■ TASK TO CARRY OUT
For each entry, restate it word for word while omitting any image it holds.

■ PROVIDED DATA
BEGIN
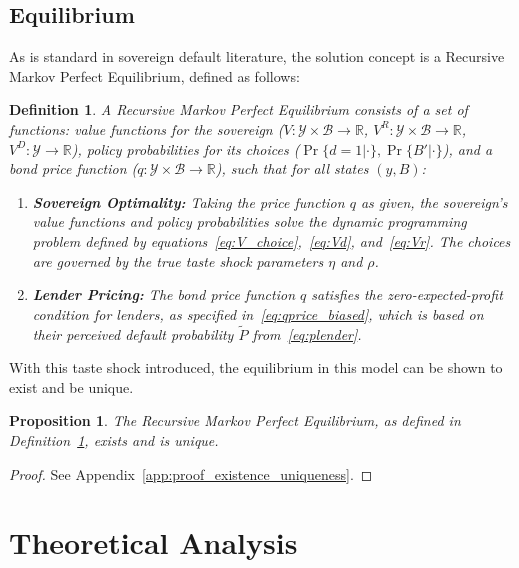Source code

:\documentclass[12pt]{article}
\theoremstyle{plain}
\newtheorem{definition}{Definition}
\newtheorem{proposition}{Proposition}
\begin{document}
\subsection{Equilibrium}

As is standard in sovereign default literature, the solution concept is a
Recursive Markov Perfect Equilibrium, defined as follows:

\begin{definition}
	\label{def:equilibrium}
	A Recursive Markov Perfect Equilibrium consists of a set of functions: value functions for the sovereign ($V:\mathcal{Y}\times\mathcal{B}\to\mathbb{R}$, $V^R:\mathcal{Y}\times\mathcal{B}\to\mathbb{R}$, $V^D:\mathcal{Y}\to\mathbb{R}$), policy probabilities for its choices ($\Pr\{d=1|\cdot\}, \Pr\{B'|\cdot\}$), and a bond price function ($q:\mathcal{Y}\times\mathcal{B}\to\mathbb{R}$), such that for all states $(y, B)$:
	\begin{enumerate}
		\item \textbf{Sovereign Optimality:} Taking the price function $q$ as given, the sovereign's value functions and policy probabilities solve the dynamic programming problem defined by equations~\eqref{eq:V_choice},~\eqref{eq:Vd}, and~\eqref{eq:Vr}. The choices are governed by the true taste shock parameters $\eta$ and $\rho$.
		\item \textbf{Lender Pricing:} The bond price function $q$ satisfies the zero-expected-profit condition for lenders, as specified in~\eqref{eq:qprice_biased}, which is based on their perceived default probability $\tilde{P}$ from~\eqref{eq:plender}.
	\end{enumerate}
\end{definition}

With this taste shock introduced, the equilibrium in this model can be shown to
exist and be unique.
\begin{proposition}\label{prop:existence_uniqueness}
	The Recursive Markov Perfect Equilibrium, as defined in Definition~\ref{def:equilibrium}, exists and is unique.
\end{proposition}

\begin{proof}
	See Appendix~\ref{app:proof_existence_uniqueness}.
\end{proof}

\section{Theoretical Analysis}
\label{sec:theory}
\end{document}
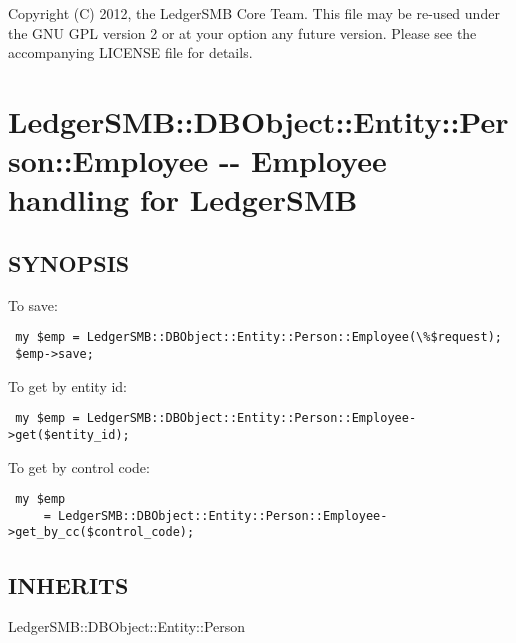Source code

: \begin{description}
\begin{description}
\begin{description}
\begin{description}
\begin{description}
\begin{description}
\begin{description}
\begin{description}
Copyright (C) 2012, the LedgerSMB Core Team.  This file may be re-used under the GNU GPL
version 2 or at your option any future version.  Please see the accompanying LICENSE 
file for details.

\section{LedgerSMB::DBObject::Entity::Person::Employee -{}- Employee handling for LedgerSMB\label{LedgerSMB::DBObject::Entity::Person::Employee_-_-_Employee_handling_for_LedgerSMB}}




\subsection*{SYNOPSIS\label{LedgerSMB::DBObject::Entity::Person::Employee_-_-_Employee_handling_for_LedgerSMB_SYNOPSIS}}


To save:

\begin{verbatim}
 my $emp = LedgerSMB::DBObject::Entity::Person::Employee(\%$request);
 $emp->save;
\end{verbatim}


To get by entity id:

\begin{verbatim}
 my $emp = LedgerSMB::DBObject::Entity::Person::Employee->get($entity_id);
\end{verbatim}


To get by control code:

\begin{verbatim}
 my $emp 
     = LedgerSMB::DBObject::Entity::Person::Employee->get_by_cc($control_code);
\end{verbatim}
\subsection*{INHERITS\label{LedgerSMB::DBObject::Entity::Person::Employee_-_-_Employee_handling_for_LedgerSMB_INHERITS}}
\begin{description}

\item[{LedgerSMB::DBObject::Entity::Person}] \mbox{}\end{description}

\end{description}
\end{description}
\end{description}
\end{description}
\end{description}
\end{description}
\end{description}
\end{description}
END
■ EXPECTED ANSWER
Source code

:\documentclass[12pt]{article}
\theoremstyle{plain}
\newtheorem{definition}{Definition}
\newtheorem{proposition}{Proposition}
\begin{document}
\subsection{Equilibrium}

As is standard in sovereign default literature, the solution concept is a
Recursive Markov Perfect Equilibrium, defined as follows:

\begin{definition}
	\label{def:equilibrium}
	A Recursive Markov Perfect Equilibrium consists of a set of functions: value functions for the sovereign ($V:\mathcal{Y}\times\mathcal{B}\to\mathbb{R}$, $V^R:\mathcal{Y}\times\mathcal{B}\to\mathbb{R}$, $V^D:\mathcal{Y}\to\mathbb{R}$), policy probabilities for its choices ($\Pr\{d=1|\cdot\}, \Pr\{B'|\cdot\}$), and a bond price function ($q:\mathcal{Y}\times\mathcal{B}\to\mathbb{R}$), such that for all states $(y, B)$:
	\begin{enumerate}
		\item \textbf{Sovereign Optimality:} Taking the price function $q$ as given, the sovereign's value functions and policy probabilities solve the dynamic programming problem defined by equations~\eqref{eq:V_choice},~\eqref{eq:Vd}, and~\eqref{eq:Vr}. The choices are governed by the true taste shock parameters $\eta$ and $\rho$.
		\item \textbf{Lender Pricing:} The bond price function $q$ satisfies the zero-expected-profit condition for lenders, as specified in~\eqref{eq:qprice_biased}, which is based on their perceived default probability $\tilde{P}$ from~\eqref{eq:plender}.
	\end{enumerate}
\end{definition}

With this taste shock introduced, the equilibrium in this model can be shown to
exist and be unique.
\begin{proposition}\label{prop:existence_uniqueness}
	The Recursive Markov Perfect Equilibrium, as defined in Definition~\ref{def:equilibrium}, exists and is unique.
\end{proposition}

\begin{proof}
	See Appendix~\ref{app:proof_existence_uniqueness}.
\end{proof}

\section{Theoretical Analysis}
\label{sec:theory}
\end{document}
Source code

: \begin{description}
\begin{description}
\begin{description}
\begin{description}
\begin{description}
\begin{description}
\begin{description}
\begin{description}
Copyright (C) 2012, the LedgerSMB Core Team.  This file may be re-used under the GNU GPL
version 2 or at your option any future version.  Please see the accompanying LICENSE 
file for details.

\section{LedgerSMB::DBObject::Entity::Person::Employee -{}- Employee handling for LedgerSMB\label{LedgerSMB::DBObject::Entity::Person::Employee_-_-_Employee_handling_for_LedgerSMB}}




\subsection*{SYNOPSIS\label{LedgerSMB::DBObject::Entity::Person::Employee_-_-_Employee_handling_for_LedgerSMB_SYNOPSIS}}


To save:

\begin{verbatim}
 my $emp = LedgerSMB::DBObject::Entity::Person::Employee(\%$request);
 $emp->save;
\end{verbatim}


To get by entity id:

\begin{verbatim}
 my $emp = LedgerSMB::DBObject::Entity::Person::Employee->get($entity_id);
\end{verbatim}


To get by control code:

\begin{verbatim}
 my $emp 
     = LedgerSMB::DBObject::Entity::Person::Employee->get_by_cc($control_code);
\end{verbatim}
\subsection*{INHERITS\label{LedgerSMB::DBObject::Entity::Person::Employee_-_-_Employee_handling_for_LedgerSMB_INHERITS}}
\begin{description}

\item[{LedgerSMB::DBObject::Entity::Person}] \mbox{}\end{description}

\end{description}
\end{description}
\end{description}
\end{description}
\end{description}
\end{description}
\end{description}
\end{description}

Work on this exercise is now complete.